The last layer is the Conditional Random Fields (CRF) [30], which does the prediction of the token tags. The TAC-ADR dataset contained non-contiguous mentions such as “Interstitial infiltration ... of the chest” with 10 words, but CRF is expected to work better if all mentions are contiguous. The CNN Bi-LSTM and CRF models are combined and used as the final deep learning model as shown in Fig. 6. The NADAM [31] optimization technique is used in the training of the combined model.

Fig. 6
figure 6

Deep learning model for NER. Complete structure of the architecture to display how described components are put together as a single named entity recognizer

SciMiner: dictionary- and rule-based approach

In parallel to the neural network-based approach above, we employed a dictionary- and rule-based NER approach. We used SciMiner written in Perl, which was originally developed as a web-based literature mining platform for identifying genes and proteins in biomedical literature [19]. SciMiner has been expanded to identify various biomedical ontologies such as Vaccine Ontology (VO) and Interaction Network Ontology (INO), developed by our group, resulting in specific variations of SciMiner: INO-SciMiner [32], VO-SciMiner [33], and E-coli-SciMiner [34].

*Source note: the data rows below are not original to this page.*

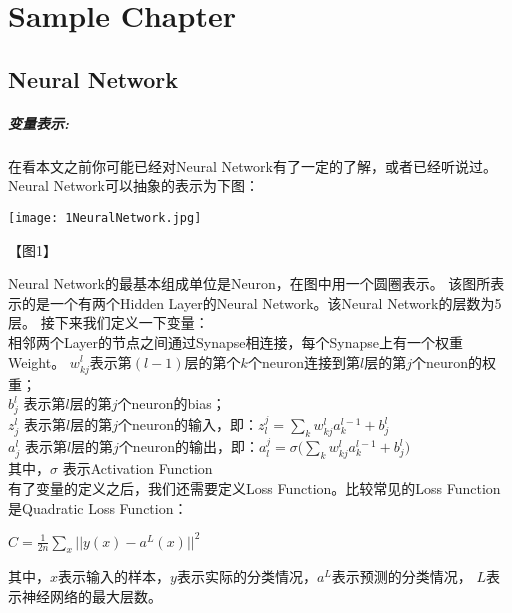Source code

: \documentclass[a4paper,12pt,oneside]{book}
\begin{document}
\chapter{Sample Chapter}

\section{Neural Network}
\paragraph{变量表示:}
在看本文之前你可能已经对Neural Network有了一定的了解，或者已经听说过。Neural Network可以抽象的表示为下图：\\
\begin{center}
    \texttt{[image: 1NeuralNetwork.jpg]}\\
\end{center}
\begin{center}
    【图1】\\
\end{center} 
Neural Network的最基本组成单位是Neuron，在图中用一个圆圈表示。
该图所表示的是一个有两个Hidden Layer的Neural Network。该Neural Network的层数为5层。
接下来我们定义一下变量：\\
相邻两个Layer的节点之间通过Synapse相连接，每个Synapse上有一个权重Weight。
$w_{kj}^l$表示第$(l-1)$层的第个$k$个neuron连接到第$l$层的第$j$个neuron的权重；\\
$b_j^l$ 表示第$l$层的第$j$个neuron的bias；\\
$z_j^l$ 表示第$l$层的第$j$个neuron的输入，即：$z_l^j=\sum_k {w_{kj}^l a^{l-1}_k+b^l_j}$ \\
$a_j^l$ 表示第$l$层的第$j$个neuron的输出，即：$a^j_l=\sigma(\sum_k {w_{kj}^l a^{l-1}_k+b_j^l)}$ \\
其中，$\sigma$ 表示Activation Function\\
有了变量的定义之后，我们还需要定义Loss Function。比较常见的Loss Function是Quadratic Loss Function：\\
\begin{center}
    $C = \frac{1}{2n}\sum_x {||y(x) - a^L(x)||^2}$\\
\end{center}
其中，$x$表示输入的样本，$y$表示实际的分类情况，$a^L$表示预测的分类情况，
$L$表示神经网络的最大层数。\\
\end{document}

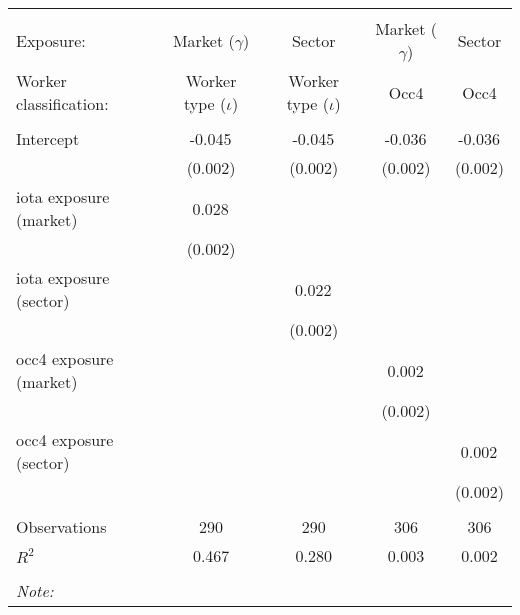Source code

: \begin{tabular}{@{\extracolsep{5pt}}lcccc}
\\[-1.8ex]\hline
\hline \\[-1.8ex]
\hline \\[-1.8ex]
 Exposure: & Market ($\gamma$) & Sector & Market ($\gamma$) & Sector \\
 Worker classification: & Worker type ($\iota$) & Worker type ($\iota$) & Occ4 & Occ4 \\
 \hline &  &  &  &  \\
 Intercept & -0.045$^{}$ & -0.045$^{}$ & -0.036$^{}$ & -0.036$^{}$ \\
  & (0.002) & (0.002) & (0.002) & (0.002) \\
 iota exposure (market) & 0.028$^{}$ & & & \\
  & (0.002) & & & \\
 iota exposure (sector) & & 0.022$^{}$ & & \\
  & & (0.002) & & \\
 occ4 exposure (market) & & & 0.002$^{}$ & \\
  & & & (0.002) & \\
 occ4 exposure (sector) & & & & 0.002$^{}$ \\
  & & & & (0.002) \\
\hline \\[-1.8ex]
 Observations & 290 & 290 & 306 & 306 \\
 $R^2$ & 0.467 & 0.280 & 0.003 & 0.002 \\
\hline
\hline \\[-1.8ex]
\textit{Note:}\end{tabular}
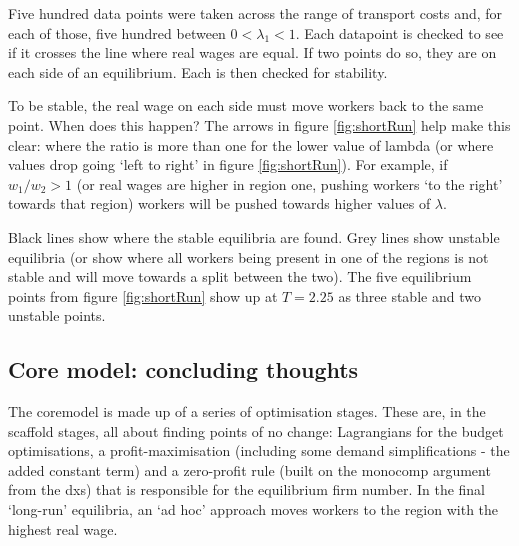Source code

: {Five hundred data points were taken across the range of transport costs and, for each of those, five hundred between $0 < \lambda_1 < 1$. Each datapoint is checked to see if it crosses the line where real wages are equal. If two points do so, they are on each side of an equilibrium. Each is then checked for stability. 

To be stable, the real wage on each side must move workers back to the same point. When does this happen? The arrows in figure \ref{fig:shortRun} help make this clear: where the ratio is more than one for the lower value of lambda (or where values drop going `left to right' in figure \ref{fig:shortRun}). For example, if $w_1/w_2 > 1$ (or real wages are higher in region one,  pushing workers `to the right' towards that region) workers will be pushed towards higher values of $\lambda$.

Black lines show where the stable equilibria are found. Grey lines show unstable equilibria (or show where all workers being present in one of the regions is not stable and will move towards a split between the two). The five equilibrium points from figure \ref{fig:shortRun} show up at $T=2.25$ as three stable and two unstable points. 

\subsection{Core model: concluding thoughts}

The \gls{coremodel} is made up of a series of optimisation stages. These are, in the scaffold stages, all about finding points of no change: Lagrangians for the budget optimisations, a profit-maximisation (including some demand simplifications - the added constant term) and a zero-profit rule (built on the \gls{monocomp} argument from the \gls{dxs}) that is responsible for the equilibrium firm number. In the final `long-run' equilibria, an `ad hoc' approach moves workers to the region with the highest real wage. 

}
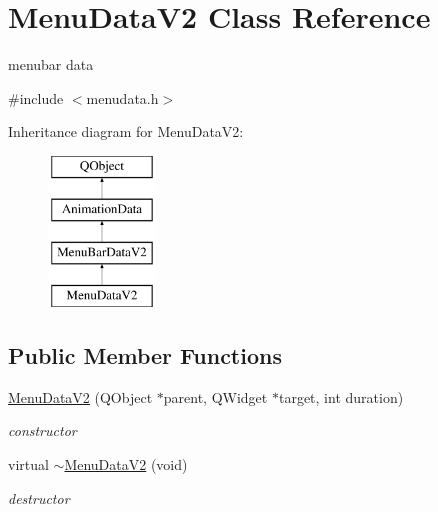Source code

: \hypertarget{class_menu_data_v2}{}\section{Menu\+Data\+V2 Class Reference}
\label{class_menu_data_v2}


menubar data  




{\ttfamily \#include $<$menudata.\+h$>$}

Inheritance diagram for Menu\+Data\+V2\+:\begin{figure}[H]
\begin{center}
\leavevmode
\includegraphics[height=4.000000cm]{class_menu_data_v2}
\end{center}
\end{figure}
\subsection*{Public Member Functions}
\begin{DoxyCompactItemize}
\item 
\mbox{\label{class_menu_data_v2_a7245a433bb3fef649d93b189d4cf68c3}} 
\hyperlink{class_menu_data_v2_a7245a433bb3fef649d93b189d4cf68c3}{Menu\+Data\+V2} (Q\+Object $\ast$parent, Q\+Widget $\ast$target, int duration)
\begin{DoxyCompactList}\small\item\em constructor \end{DoxyCompactList}\item 
\mbox{\label{class_menu_data_v2_a1bb71278a6ca58bedc43d5f648a4717b}} 
virtual \hyperlink{class_menu_data_v2_a1bb71278a6ca58bedc43d5f648a4717b}{$\sim$\+Menu\+Data\+V2} (void)
\begin{DoxyCompactList}\small\item\em destructor \end{DoxyCompactList}\end{DoxyCompactItemize}

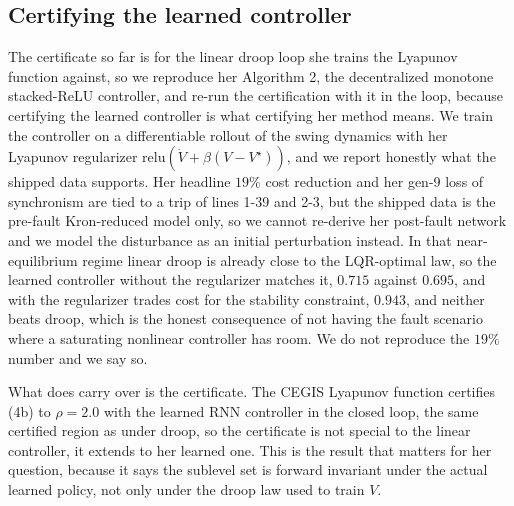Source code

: \documentclass[letterpaper,journal]{IEEEtran}
\newcommand{\Lie}{\dot{V}}
\newcommand{\Vstar}{V^\star}
\begin{document}
\subsection{Certifying the learned controller}
The certificate so far is for the linear droop loop she trains the Lyapunov
function against, so we reproduce her Algorithm 2, the decentralized monotone
stacked-ReLU controller, and re-run the certification with it in the loop, because
certifying the learned controller is what certifying her method means. We train the
controller on a differentiable rollout of the swing dynamics with her Lyapunov
regularizer $\mathrm{relu}(\Lie + \beta(V-\Vstar))$, and we report honestly what
the shipped data supports. Her headline $19\%$ cost reduction and her gen-9 loss of
synchronism are tied to a trip of lines 1-39 and 2-3, but the shipped data is the
pre-fault Kron-reduced model only, so we cannot re-derive her post-fault network and
we model the disturbance as an initial perturbation instead. In that near-equilibrium
regime linear droop is already close to the LQR-optimal law, so the learned
controller without the regularizer matches it, $0.715$ against $0.695$, and with the
regularizer trades cost for the stability constraint, $0.943$, and neither beats
droop, which is the honest consequence of not having the fault scenario where a
saturating nonlinear controller has room. We do not reproduce the $19\%$ number and
we say so.

What does carry over is the certificate. The CEGIS Lyapunov function certifies (4b)
to $\rho=2.0$ with the learned RNN controller in the closed loop, the same certified
region as under droop, so the certificate is not special to the linear controller,
it extends to her learned one. This is the result that matters for her question,
because it says the sublevel set is forward invariant under the actual learned
policy, not only under the droop law used to train $V$.
\end{document}
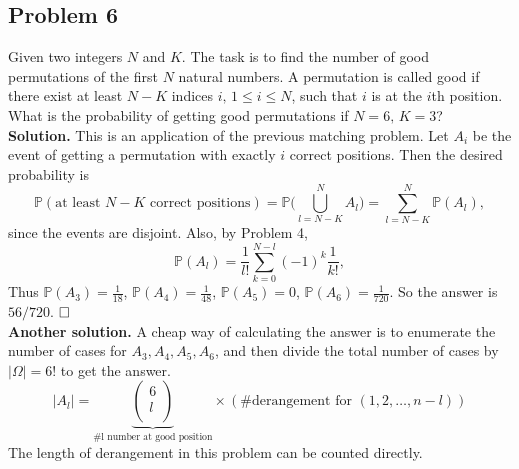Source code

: \documentclass[12pt]{article}
\begin{document}
\subsection*{Problem 6} Given two integers $N$ and $K$. The task is to find the number of good permutations of the first $N$ natural numbers. A permutation is called good if there exist at least $N-K$ indices $i,\,1\leq i\leq N$, such that $i$ is at the $i$th position. What is the probability of getting good permutations if $N= 6,\, K=3$?
\\
\textbf{Solution.} This is an application of the previous matching problem. Let $A_i$ be the event of getting a permutation with exactly $i$ correct positions. Then the desired probability is
\begin{equation*}
\mathbb{P}(\text{at least $N-K$ correct positions})=\mathbb{P}\Big(\bigcup_{l=N-K}^NA_{l}\Big)=\sum_{l=N-K}^N\mathbb{P}(A_l),
\end{equation*}
since the events are disjoint. Also, by Problem 4, 
\begin{equation*}
\mathbb{P}(A_{l})=\frac{1}{l!}\sum_{k=0}^{N-l}(-1)^k\frac{1}{k!},
\end{equation*}
Thus $\mathbb{P}(A_3)=\frac{1}{18}$, $\mathbb{P}(A_4)=\frac{1}{48}$, $\mathbb{P}(A_5)=0$, $\mathbb{P}(A_6)=\frac{1}{720}$. So the answer is $56/720$.
$\hspace{\fill}\square$
\hspace{1 \textwidth}
\\ \textbf{Another solution.} 
A cheap way of calculating the answer is to enumerate the number of cases for $A_3, A_4, A_5, A_6$, and then divide the total number of cases by $|\Omega| = 6! $ to get the answer. 
\[
    |A_l| = \underbrace{\begin{pmatrix}
         6 \\
         l \\
    \end{pmatrix} }_{\# \text{l number at good position} }\times (\# \text{derangement for }  (1,2,\dots, n-l))
\]
The length of derangement in this problem can be counted directly.
\\ \\
\end{document}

We recently developed and applied an expansion of SciMiner focusing on ADR study, named as ADR-SciMiner, to a study of ontology-based literature mining and drug class effect analysis of ADRs associated with drug-induced neuropathy [35]. Manual review of these terms was also performed to identify such terms that are unlikely to be ADRs such as various cancers. Various rules for term expansion as well as exclusion to increase coverage and accuracy were implemented. For example, Perl library Lingua::EN was used to expand the base ADR dictionary allowing the inclusion of additional plural or singular forms, when only one form was included in the base dictionary. SciMiner-based approach was also used for normalizing the positive ADR terms, identified by the deep learning-based approach in the above section, to their respective MedDRA PTs.

Drug label dataset

The TAC dataset included 200 manually curated labels (101 in the Training and 99 in the Unannotated sets) and the details have been recently published [35, 36]. These XML files contained raw texts with sections, mentions, relations and normalizations for reactions. Briefly, four annotators, including two medical doctors, one medical librarian and one biomedical informatics researcher, participated in the manual annotation process of these 200 drug labels. These annotators were all trained biomedical annotation and the drug labels were annotated independently by these annotators. Any disagreements were reconciled in pairs or collectively resolved by all four annotators. The mining performance of our approaches was evaluated using the 99 drug labels in the Unannotated set. The evaluation was done at the level of normalized MedDRA PTs for each drug. Recall, Precision, and F1 score were calculated.

Irregular entity mentions

Irregular entity mentions also pose challenges for entity recognition and normalization. Irregular entity mentions can be discontinuous or overlapping. Overlapping entity mentions consist of two or more entities whose mentions overlap in the text. Discontinuous entities span text portions that are not continuous as exemplified “Angioedema of the face, lips, tongue, and/or larynx has been reported with fesoterodine.”, a sentence from the label of the drug Toviaz. The entity mentions are “Angioedema of the face”, “Angioedema of the lips”, “Angioedema of the tongue”, and “Angioedema of the larynx”. These are overlapping entities, since the text portion “Angioedema of the” is common in all four entity mentions. The last three entities are discontinuous, since there are other words between the text portion “Angioedema of the” and the remaining parts of the entity mentions. For example, in the entity mention “Angioedema of the tongue”, the words “face” and “lips” occur between the entity mention texts “Angioedema of the” and “tongue”.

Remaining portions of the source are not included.